16 giugno 2017

Tre concetti chiave per un investitore consapevole

Pubblicato in: Vademecum

Rischio di tasso, duration e vita residua di un investimento sono tre concetti importanti – a maggior ragione ora che ci avviciniamo a passo spedito a una fase di generale rialzo dei tassi di interesse - ma spesso poco noti all’investitore inesperto. Ecco qualche dritta utile per spiegare ai clienti, nel modo più semplice possibile, di cosa si tratta, in modo da renderli più consapevoli nel compiere scelte di investimento.

 

Rischio tasso, duration e vita residua

Rischio di tasso: è il primo rischio che grava su un titolo obbligazionario ed è associato ad una variazione dei tassi d’interesse che influisce sul valore di un’obbligazione. Quando i tassi salgono, i prezzi delle obbligazioni scendono; viceversa quando i tassi scendono il valore di un obbligazione sale.

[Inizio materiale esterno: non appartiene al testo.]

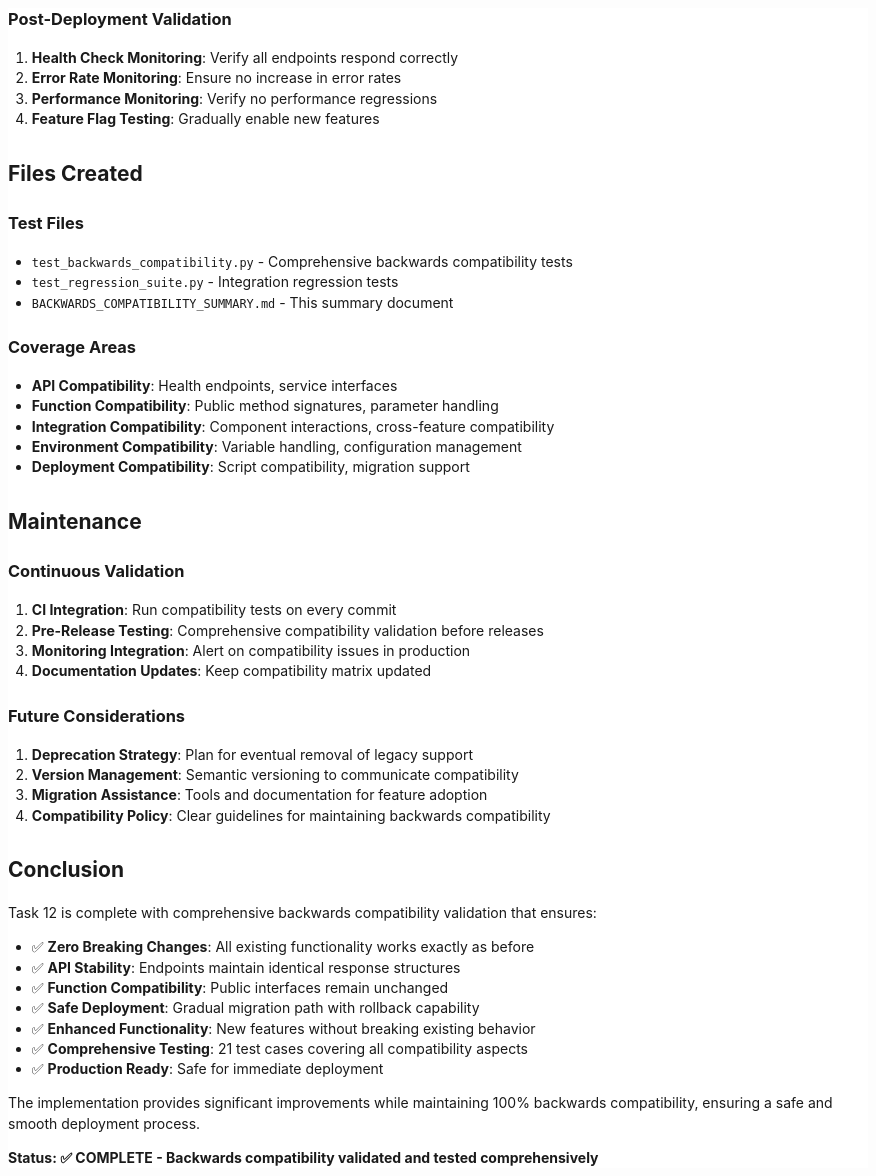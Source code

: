 ### Post-Deployment Validation
1. **Health Check Monitoring**: Verify all endpoints respond correctly
2. **Error Rate Monitoring**: Ensure no increase in error rates
3. **Performance Monitoring**: Verify no performance regressions
4. **Feature Flag Testing**: Gradually enable new features

## Files Created

### Test Files
- `test_backwards_compatibility.py` - Comprehensive backwards compatibility tests
- `test_regression_suite.py` - Integration regression tests
- `BACKWARDS_COMPATIBILITY_SUMMARY.md` - This summary document

### Coverage Areas
- **API Compatibility**: Health endpoints, service interfaces
- **Function Compatibility**: Public method signatures, parameter handling
- **Integration Compatibility**: Component interactions, cross-feature compatibility
- **Environment Compatibility**: Variable handling, configuration management
- **Deployment Compatibility**: Script compatibility, migration support

## Maintenance

### Continuous Validation
1. **CI Integration**: Run compatibility tests on every commit
2. **Pre-Release Testing**: Comprehensive compatibility validation before releases
3. **Monitoring Integration**: Alert on compatibility issues in production
4. **Documentation Updates**: Keep compatibility matrix updated

### Future Considerations
1. **Deprecation Strategy**: Plan for eventual removal of legacy support
2. **Version Management**: Semantic versioning to communicate compatibility
3. **Migration Assistance**: Tools and documentation for feature adoption
4. **Compatibility Policy**: Clear guidelines for maintaining backwards compatibility

## Conclusion

Task 12 is complete with comprehensive backwards compatibility validation that ensures:

- ✅ **Zero Breaking Changes**: All existing functionality works exactly as before
- ✅ **API Stability**: Endpoints maintain identical response structures
- ✅ **Function Compatibility**: Public interfaces remain unchanged
- ✅ **Safe Deployment**: Gradual migration path with rollback capability
- ✅ **Enhanced Functionality**: New features without breaking existing behavior
- ✅ **Comprehensive Testing**: 21 test cases covering all compatibility aspects
- ✅ **Production Ready**: Safe for immediate deployment

The implementation provides significant improvements while maintaining 100% backwards compatibility, ensuring a safe and smooth deployment process.

**Status: ✅ COMPLETE - Backwards compatibility validated and tested comprehensively**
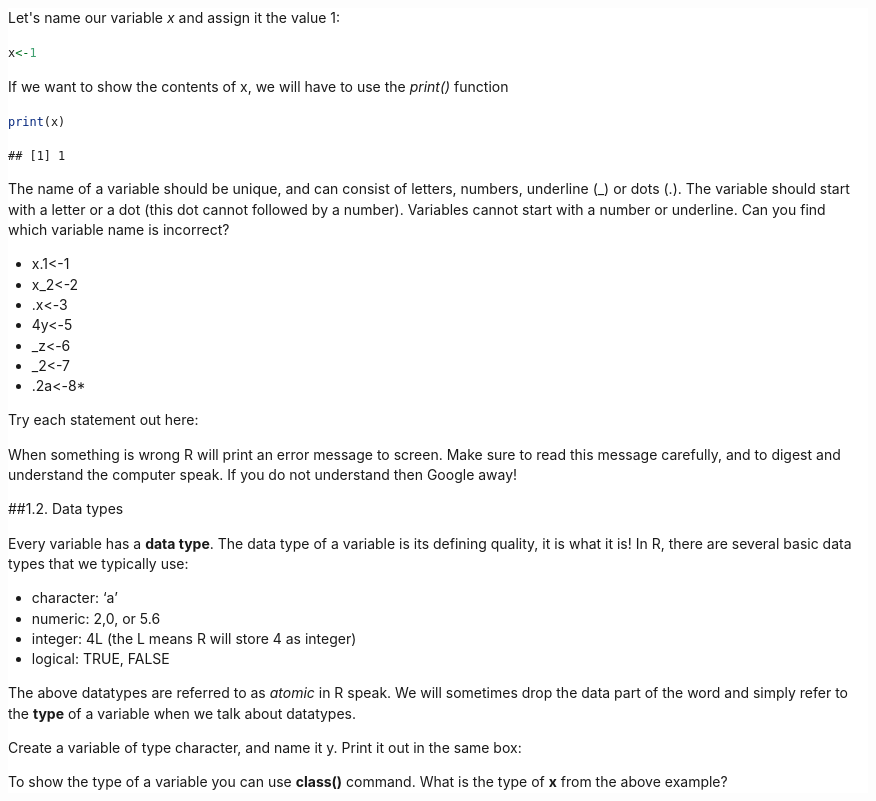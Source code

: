Let's name our variable *x* and assign it the value 1:


```r
x<-1
```
If we want to show the contents of x, we will have to use the *print()* function 


```r
print(x)
```

```
## [1] 1
```

The name of a variable should be unique, and can consist of letters,
numbers, underline (_) or dots (.). The variable should start with a letter
or a dot (this dot cannot followed by a number). Variables  cannot start with
a number or underline. Can you find which variable name
is incorrect?

* x.1<-1  
* x_2<-2 
* .x<-3  
* 4y<-5  
* _z<-6  
* _2<-7  
* .2a<-8*

Try each statement out here:



When something is wrong R will print an error message to screen. Make sure
to read this message carefully, and to digest and understand the computer
speak. If you do not understand then Google away! 

##1.2. Data types

Every variable has a **data type**. The data type of a variable is its
defining quality, it is what it is! In R, there are several basic data 
types that we typically use:

* character: ‘a’ 
* numeric: 2,0, or 5.6 
* integer: 4L (the L means R will store 4 as integer) 
* logical: TRUE, FALSE

The above datatypes are referred to as *atomic* in R speak. We will 
sometimes drop the data part of the word and simply refer to the
**type** of a variable when we talk about datatypes.

Create a variable of type character, and name it y. Print
it out in the same box:



To show the type of a variable you can use **class()** command. 
What is the type of **x** from the above example?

• Duration: si può definire come la vita finanziaria di un titolo obbligazionario e può essere interpretata come un indice che misura la “volatilità” (o la sensibilità) del prezzo di un bond rispetto alle variazioni del tasso d’interesse. Il valore si esprime in numeri reali positivi, ovvero sopra lo zero in poi.

• Vita residua: è la differenza tra la data di scadenza (o di rimborso) e la data attuale. Può essere espressa in anni o frazione di anni. In altri termini, sta ad indicare il periodo di tempo necessario affinché l’investitore rientri completamente del proprio investimento (e può non coincidere con la duration).

 

Il legame tra prezzo e rendimento

Poichè prezzi e rendimenti di un’obbligazione sono inversamente correlati, ovvero quando i rendimenti salgono i prezzi scendono e viceversa, tutto quello che può influenzare il costo del denaro può influenzare il valore di un titolo obbligazionario. Le banche centrali, in particolare, tengono le redini del costo del denaro fissando i tassi d’interesse. Tuttavia, oltre al tasso d’interesse, però, ci sono altre variabili che contribuiscono all’oscillazione quotidiana dei rendimenti dei titoli obbligazionari. Unendo i rendimenti offerti da un titolo obbligazionario su varie scadenze (1,2,3,4 anni e oltre), si ottiene la cosiddetta curva dei tassi d’interesse: questa può assumere diverse inclinazioni a seconda di quello che succede sui mercati e in particolare in rapporto a ciò che gli analisti pensano dell’evoluzione dei prezzi, della salute dell’economia e delle scelte delle Banche Centrali. Se muovendo i tassi si muovono i prezzi delle obbligazioni, come si può misurare questa relazione? Qui entra in gioco la duration, cioè la vita finanziaria media di un titolo obbligazionario.

 

Il ruolo della duration

La duration cattura la relazione tra i tassi d’interesse e i prezzi. La vita finanziaria di un titolo obbligazionario può essere interpretata come la “volatilità” del prezzo di un bond, rispetto a variazioni del tasso d’interesse. Per esempio oggi il titolo di Stato italiano a dieci anni (BTP) ha duration pari a 9 (circa). Mano mano che i titoli hanno scadenza più breve, la duration si abbassa. E più è bassa la duration, meno il titolo obbligazionario è sensibile alla variazione dei rendimenti. In parole semplici: più la scadenza è lontana, maggiore è la volatilità (o il rischio) di un titolo obbligazionario rispetto ad una variazione dei tassi d’interesse.

 

Perché (e per chi) questi concetti sono importanti?

Per l’investitore che non è sicuro di mantenere l’investimento sino a scadenza, il rischio tasso e la duration sono concetti fondamentali da conoscere per selezionare il titolo obbligazionario che meglio d’inserisce all’interno del portafoglio. Per chi, invece, intende mantenere i titoli sino a naturale scadenza (i cosiddetti “cassettisti”) le oscillazioni di prezzo sono meno rilevanti: ad interessarli sarà piuttosto il rischio di controparte, ovvero il rischio di non veder rimborsata la propria obbligazione a scadenza.